Por el baile Valentina Fory lo había soportado todo. En el 2010, a los 13 años, cuando visitó Lima con veinte compañeras más de Incoballet, Valentina creyó que se iba a morir. En el aeropuerto descubrió que, por una broma pesada de sus compañeras, no tenía en sus manos el pasaporte. Su profesora, indolente, la dejó en la aduana peruana. La niña, llorando, vio como el avión partía hacia Colombia sin ella. Una señora, conmovida por el dolor, la llevó a la embajada colombiana en Lima, dos días después estaba de regreso en Jamundí. Sus padres la esperaban en el aeropuerto.
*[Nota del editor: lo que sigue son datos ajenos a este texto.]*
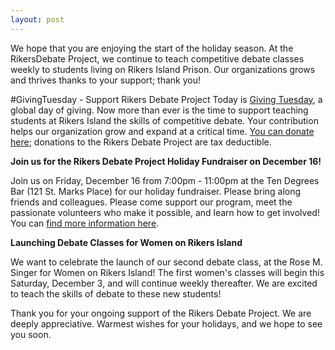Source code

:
 ```yaml
---
layout: post
---
```


We hope that you are enjoying the start of the holiday season. At the RikersDebate Project, we continue to teach competitive debate classes weekly to students living on Rikers Island Prison. Our organizations grows and thrives thanks to your support; thank you!

#GivingTuesday - Support Rikers Debate Project
Today is [Giving Tuesday](https://www.givingtuesday.org/ ), a global day of giving. Now more than ever is the time to support teaching students at Rikers Island the skills of competitive debate. Your contribution helps our organization grow and expand at a critical time. [You can donate here](https://www.givingtuesday.org/ ); donations to the Rikers Debate Project are tax deductible.

**Join us for the Rikers Debate Project Holiday Fundraiser on December 16!**

Join us on Friday, December 16 from 7:00pm - 11:00pm at the Ten Degrees Bar (121 St. Marks Place) for our holiday fundraiser. Please bring along friends and colleagues. Please come support our program, meet the passionate volunteers who make it possible, and learn how to get involved! You can [find more information here](https://www.givingtuesday.org/ ).

**Launching Debate Classes for Women on Rikers Island**

We want to celebrate the launch of our second debate class, at the Rose M. Singer for Women on Rikers Island! The first women's classes will begin this Saturday, December 3, and will continue weekly thereafter.  We are excited to teach the skills of debate to these new students!  

Thank you for your ongoing support of the Rikers Debate Project.  We are deeply appreciative.  Warmest wishes for your holidays, and we hope to see you soon.  
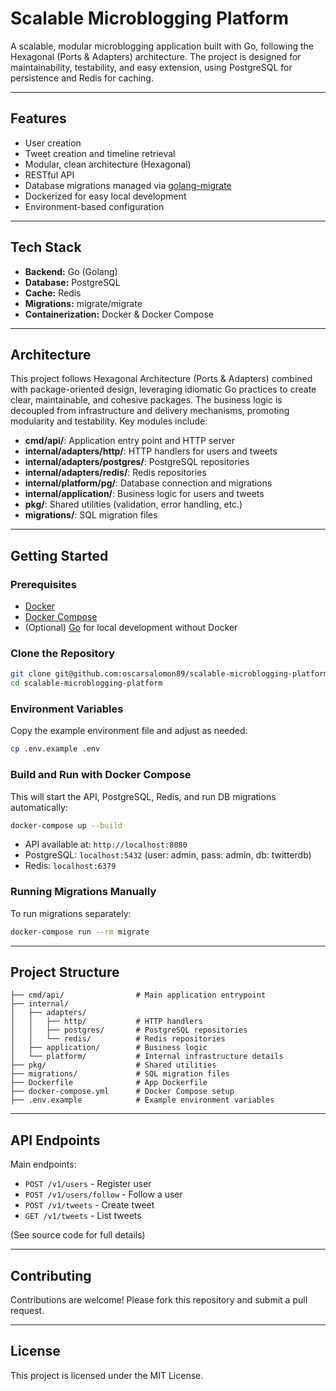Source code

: # Scalable Microblogging Platform

A scalable, modular microblogging application built with Go, following the Hexagonal (Ports & Adapters) architecture. The project is designed for maintainability, testability, and easy extension, using PostgreSQL for persistence and Redis for caching.

---

## Features

- User creation
- Tweet creation and timeline retrieval
- Modular, clean architecture (Hexagonal)
- RESTful API
- Database migrations managed via [golang-migrate](https://github.com/golang-migrate/migrate)
- Dockerized for easy local development
- Environment-based configuration

---

## Tech Stack

- **Backend:** Go (Golang)
- **Database:** PostgreSQL
- **Cache:** Redis
- **Migrations:** migrate/migrate
- **Containerization:** Docker & Docker Compose

---

## Architecture

This project follows Hexagonal Architecture (Ports & Adapters) combined with package-oriented design, leveraging idiomatic Go practices to create clear, maintainable, and cohesive packages. The business logic is decoupled from infrastructure and delivery mechanisms, promoting modularity and testability. Key modules include:

- **cmd/api/**: Application entry point and HTTP server
- **internal/adapters/http/**: HTTP handlers for users and tweets
- **internal/adapters/postgres/**: PostgreSQL repositories
- **internal/adapters/redis/**: Redis repositories
- **internal/platform/pg/**: Database connection and migrations
- **internal/application/**: Business logic for users and tweets
- **pkg/**: Shared utilities (validation, error handling, etc.)
- **migrations/**: SQL migration files

---

## Getting Started

### Prerequisites

- [Docker](https://www.docker.com/)
- [Docker Compose](https://docs.docker.com/compose/)
- (Optional) [Go](https://golang.org/) for local development without Docker

### Clone the Repository

```sh
git clone git@github.com:oscarsalomon89/scalable-microblogging-platform.git
cd scalable-microblogging-platform
```

### Environment Variables

Copy the example environment file and adjust as needed:

```sh
cp .env.example .env
```

### Build and Run with Docker Compose

This will start the API, PostgreSQL, Redis, and run DB migrations automatically:

```sh
docker-compose up --build
```

- API available at: `http://localhost:8080`
- PostgreSQL: `localhost:5432` (user: admin, pass: admin, db: twitterdb)
- Redis: `localhost:6379`

### Running Migrations Manually

To run migrations separately:

```sh
docker-compose run --rm migrate
```

---

## Project Structure

```
├── cmd/api/                # Main application entrypoint
├── internal/
│   ├── adapters/
│   │   ├── http/           # HTTP handlers
│   │   ├── postgres/       # PostgreSQL repositories
│   │   └── redis/          # Redis repositories
│   ├── application/        # Business logic
│   └── platform/           # Internal infrastructure details
├── pkg/                    # Shared utilities
├── migrations/             # SQL migration files
├── Dockerfile              # App Dockerfile
├── docker-compose.yml      # Docker Compose setup
├── .env.example            # Example environment variables
```

---

## API Endpoints

Main endpoints:

- `POST /v1/users` - Register user
- `POST /v1/users/follow` - Follow a user
- `POST /v1/tweets` - Create tweet
- `GET /v1/tweets` - List tweets

(See source code for full details)

---

## Contributing

Contributions are welcome! Please fork this repository and submit a pull request.

---

## License

This project is licensed under the MIT License.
Cuando empezó en Incoballet entraron con ella 48 estudiantes, de las cuales sólo había 3 afros. Al final se graduaron 8, ella era la única negra de la promoción. De hecho, a sus 19 años, Valentina Fory va camino de ser la primera bailarina clásica negra de Colombia.
La pasión por el ballet le fue ganando la partida a la depresión en que estaba sumida por el divorcio de sus padres. Le dijo adiós a un muchacho que estudiaba mecánica en el Sena y con el cual había empezado una relación, pero los bailarines no tienen tiempo para novios.
Las jornadas de 12 horas de ensayos y un talento que la hacía violar las leyes de la física, no eran suficientes para convencer a las compañías de ballet nacionales, cuando empezaba a creer que el único camino para seguir los pasos de Misty Copeland o Michaela De Prince, dos talentosas bailarinas clásicas que también tienen su color de piel, apareció Alma en Movimiento y supo que no era necesario irse del país.
Valentina fue escogida, en una audición, presidida por Julio Bocca, el gran bailarín argentino, para una de las becas del programa del Teatro Mayor Julio Mario Santo Domingo, acompañado por Bancolombia, que le permitiría vivir para bailar. Junto a otros diez jóvenes de distintas ciudades del país, que quieren hacer del baile una profesión, encontraron en el programa Alma en Movimiento su salida.
Con las becas que les ofrece el programa se forman con los mejores maestros del país, en una casa adecuada con todas las especificaciones de un estudio de danza en el barrio La Castellana de Bogotá. Además del esfuerzo físico, los muchachos deben enfrentar el desafío de vivir solos en una gran urbe como es Bogotá.
Valery conoció a Javier Mejía, nacido en el barrio de La Cumbre en el municipio de Floridablanca, quien también salió favorecido con el programa. Para Javier convencer a su familia de que lo único que quería hacer en la vida era bailar fue una labor titánica. Los hombres no bailan, los hombres pelean y por eso Mejía, como Juan Sebastián Hoyos de Medellín y Juan Fernando Morales Londoño de Pereira, lucharon para estar entre los escogidos para ingresar a pesar de los prejuicios de sus familias.
Valentina no extraña Jamundí ni le asusta el frío bogotano, ella, como todos los muchachos de Alma en movimiento, están decididos a romperse las uñas, los tendones, dejar la vida en el escenario con tal de llegar a ganarse algún día el pan haciendo lo que más les gusta: bailar.